Try it: Every entry below is to be copied exactly, with nothing left out.

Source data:
========================
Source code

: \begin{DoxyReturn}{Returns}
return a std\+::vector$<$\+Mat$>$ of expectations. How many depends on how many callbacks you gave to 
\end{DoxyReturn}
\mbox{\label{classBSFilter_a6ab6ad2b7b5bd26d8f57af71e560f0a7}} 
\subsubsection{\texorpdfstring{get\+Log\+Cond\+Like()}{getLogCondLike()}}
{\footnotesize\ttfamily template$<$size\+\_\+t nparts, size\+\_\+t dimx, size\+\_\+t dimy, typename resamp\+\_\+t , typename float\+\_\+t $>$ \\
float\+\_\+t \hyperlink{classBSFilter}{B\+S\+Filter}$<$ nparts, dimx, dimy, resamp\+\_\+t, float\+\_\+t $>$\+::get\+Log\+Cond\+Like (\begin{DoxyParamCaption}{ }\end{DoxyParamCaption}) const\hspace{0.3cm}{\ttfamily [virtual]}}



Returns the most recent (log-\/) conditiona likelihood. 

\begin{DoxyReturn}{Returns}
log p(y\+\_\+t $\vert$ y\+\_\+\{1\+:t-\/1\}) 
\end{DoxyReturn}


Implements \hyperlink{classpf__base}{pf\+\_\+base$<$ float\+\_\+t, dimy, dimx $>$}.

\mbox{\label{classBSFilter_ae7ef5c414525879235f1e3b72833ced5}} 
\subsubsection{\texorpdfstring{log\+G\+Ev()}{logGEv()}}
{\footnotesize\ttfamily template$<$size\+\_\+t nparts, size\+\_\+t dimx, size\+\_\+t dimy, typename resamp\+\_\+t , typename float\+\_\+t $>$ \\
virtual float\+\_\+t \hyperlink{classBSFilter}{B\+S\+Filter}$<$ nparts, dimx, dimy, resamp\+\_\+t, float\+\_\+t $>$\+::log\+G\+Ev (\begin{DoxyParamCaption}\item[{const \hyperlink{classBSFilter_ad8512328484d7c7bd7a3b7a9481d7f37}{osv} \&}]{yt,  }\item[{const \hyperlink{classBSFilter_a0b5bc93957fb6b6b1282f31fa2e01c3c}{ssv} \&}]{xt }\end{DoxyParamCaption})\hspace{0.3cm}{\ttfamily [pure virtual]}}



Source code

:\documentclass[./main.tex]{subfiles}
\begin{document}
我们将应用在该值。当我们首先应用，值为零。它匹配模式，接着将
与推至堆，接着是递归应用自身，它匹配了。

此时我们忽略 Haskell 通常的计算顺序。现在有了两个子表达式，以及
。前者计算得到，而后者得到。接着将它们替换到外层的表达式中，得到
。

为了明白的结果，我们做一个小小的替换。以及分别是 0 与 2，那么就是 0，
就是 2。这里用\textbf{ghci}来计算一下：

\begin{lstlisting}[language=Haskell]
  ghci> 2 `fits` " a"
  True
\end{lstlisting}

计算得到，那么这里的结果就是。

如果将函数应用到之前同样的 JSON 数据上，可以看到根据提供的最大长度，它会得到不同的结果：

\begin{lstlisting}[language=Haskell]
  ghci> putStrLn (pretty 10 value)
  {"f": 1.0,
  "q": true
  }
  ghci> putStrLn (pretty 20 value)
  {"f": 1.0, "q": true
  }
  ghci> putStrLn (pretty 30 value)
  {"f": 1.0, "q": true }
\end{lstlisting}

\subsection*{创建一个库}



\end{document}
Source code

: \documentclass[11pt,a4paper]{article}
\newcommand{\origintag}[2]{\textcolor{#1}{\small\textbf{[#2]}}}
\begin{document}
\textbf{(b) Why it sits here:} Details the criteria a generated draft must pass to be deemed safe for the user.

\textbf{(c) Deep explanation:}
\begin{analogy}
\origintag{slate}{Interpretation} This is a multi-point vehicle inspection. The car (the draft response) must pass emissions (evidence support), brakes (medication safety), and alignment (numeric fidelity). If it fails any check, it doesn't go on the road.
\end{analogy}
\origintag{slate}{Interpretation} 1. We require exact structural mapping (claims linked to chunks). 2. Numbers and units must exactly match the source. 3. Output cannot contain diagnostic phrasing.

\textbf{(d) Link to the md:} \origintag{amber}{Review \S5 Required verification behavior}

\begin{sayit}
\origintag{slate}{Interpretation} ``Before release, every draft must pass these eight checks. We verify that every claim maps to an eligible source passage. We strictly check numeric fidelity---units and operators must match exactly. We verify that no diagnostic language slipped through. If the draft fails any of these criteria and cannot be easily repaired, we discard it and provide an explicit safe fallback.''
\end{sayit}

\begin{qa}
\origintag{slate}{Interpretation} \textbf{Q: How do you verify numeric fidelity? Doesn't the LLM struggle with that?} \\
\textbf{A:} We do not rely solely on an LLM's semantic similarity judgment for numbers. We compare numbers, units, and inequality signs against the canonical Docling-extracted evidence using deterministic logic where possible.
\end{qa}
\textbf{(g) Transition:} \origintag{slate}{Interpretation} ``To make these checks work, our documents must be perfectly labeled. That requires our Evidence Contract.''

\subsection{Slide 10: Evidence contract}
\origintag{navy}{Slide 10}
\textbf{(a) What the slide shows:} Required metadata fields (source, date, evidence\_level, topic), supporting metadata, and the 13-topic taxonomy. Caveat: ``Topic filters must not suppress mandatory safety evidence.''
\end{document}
========================
Solution to this task:
Source code

: \begin{DoxyReturn}{Returns}
return a std\+::vector$<$\+Mat$>$ of expectations. How many depends on how many callbacks you gave to 
\end{DoxyReturn}
\mbox{\label{classBSFilter_a6ab6ad2b7b5bd26d8f57af71e560f0a7}} 
\subsubsection{\texorpdfstring{get\+Log\+Cond\+Like()}{getLogCondLike()}}
{\footnotesize\ttfamily template$<$size\+\_\+t nparts, size\+\_\+t dimx, size\+\_\+t dimy, typename resamp\+\_\+t , typename float\+\_\+t $>$ \\
float\+\_\+t \hyperlink{classBSFilter}{B\+S\+Filter}$<$ nparts, dimx, dimy, resamp\+\_\+t, float\+\_\+t $>$\+::get\+Log\+Cond\+Like (\begin{DoxyParamCaption}{ }\end{DoxyParamCaption}) const\hspace{0.3cm}{\ttfamily [virtual]}}



Returns the most recent (log-\/) conditiona likelihood. 

\begin{DoxyReturn}{Returns}
log p(y\+\_\+t $\vert$ y\+\_\+\{1\+:t-\/1\}) 
\end{DoxyReturn}


Implements \hyperlink{classpf__base}{pf\+\_\+base$<$ float\+\_\+t, dimy, dimx $>$}.

\mbox{\label{classBSFilter_ae7ef5c414525879235f1e3b72833ced5}} 
\subsubsection{\texorpdfstring{log\+G\+Ev()}{logGEv()}}
{\footnotesize\ttfamily template$<$size\+\_\+t nparts, size\+\_\+t dimx, size\+\_\+t dimy, typename resamp\+\_\+t , typename float\+\_\+t $>$ \\
virtual float\+\_\+t \hyperlink{classBSFilter}{B\+S\+Filter}$<$ nparts, dimx, dimy, resamp\+\_\+t, float\+\_\+t $>$\+::log\+G\+Ev (\begin{DoxyParamCaption}\item[{const \hyperlink{classBSFilter_ad8512328484d7c7bd7a3b7a9481d7f37}{osv} \&}]{yt,  }\item[{const \hyperlink{classBSFilter_a0b5bc93957fb6b6b1282f31fa2e01c3c}{ssv} \&}]{xt }\end{DoxyParamCaption})\hspace{0.3cm}{\ttfamily [pure virtual]}}



Source code

:\documentclass[./main.tex]{subfiles}
\begin{document}
我们将应用在该值。当我们首先应用，值为零。它匹配模式，接着将
与推至堆，接着是递归应用自身，它匹配了。

此时我们忽略 Haskell 通常的计算顺序。现在有了两个子表达式，以及
。前者计算得到，而后者得到。接着将它们替换到外层的表达式中，得到
。

为了明白的结果，我们做一个小小的替换。以及分别是 0 与 2，那么就是 0，
就是 2。这里用\textbf{ghci}来计算一下：

\begin{lstlisting}[language=Haskell]
  ghci> 2 `fits` " a"
  True
\end{lstlisting}

计算得到，那么这里的结果就是。

如果将函数应用到之前同样的 JSON 数据上，可以看到根据提供的最大长度，它会得到不同的结果：

\begin{lstlisting}[language=Haskell]
  ghci> putStrLn (pretty 10 value)
  {"f": 1.0,
  "q": true
  }
  ghci> putStrLn (pretty 20 value)
  {"f": 1.0, "q": true
  }
  ghci> putStrLn (pretty 30 value)
  {"f": 1.0, "q": true }
\end{lstlisting}

\subsection*{创建一个库}



\end{document}
Source code

: \documentclass[11pt,a4paper]{article}
\newcommand{\origintag}[2]{\textcolor{#1}{\small\textbf{[#2]}}}
\begin{document}
\textbf{(b) Why it sits here:} Details the criteria a generated draft must pass to be deemed safe for the user.

\textbf{(c) Deep explanation:}
\begin{analogy}
\origintag{slate}{Interpretation} This is a multi-point vehicle inspection. The car (the draft response) must pass emissions (evidence support), brakes (medication safety), and alignment (numeric fidelity). If it fails any check, it doesn't go on the road.
\end{analogy}
\origintag{slate}{Interpretation} 1. We require exact structural mapping (claims linked to chunks). 2. Numbers and units must exactly match the source. 3. Output cannot contain diagnostic phrasing.

\textbf{(d) Link to the md:} \origintag{amber}{Review \S5 Required verification behavior}

\begin{sayit}
\origintag{slate}{Interpretation} ``Before release, every draft must pass these eight checks. We verify that every claim maps to an eligible source passage. We strictly check numeric fidelity---units and operators must match exactly. We verify that no diagnostic language slipped through. If the draft fails any of these criteria and cannot be easily repaired, we discard it and provide an explicit safe fallback.''
\end{sayit}

\begin{qa}
\origintag{slate}{Interpretation} \textbf{Q: How do you verify numeric fidelity? Doesn't the LLM struggle with that?} \\
\textbf{A:} We do not rely solely on an LLM's semantic similarity judgment for numbers. We compare numbers, units, and inequality signs against the canonical Docling-extracted evidence using deterministic logic where possible.
\end{qa}
\textbf{(g) Transition:} \origintag{slate}{Interpretation} ``To make these checks work, our documents must be perfectly labeled. That requires our Evidence Contract.''

\subsection{Slide 10: Evidence contract}
\origintag{navy}{Slide 10}
\textbf{(a) What the slide shows:} Required metadata fields (source, date, evidence\_level, topic), supporting metadata, and the 13-topic taxonomy. Caveat: ``Topic filters must not suppress mandatory safety evidence.''
\end{document}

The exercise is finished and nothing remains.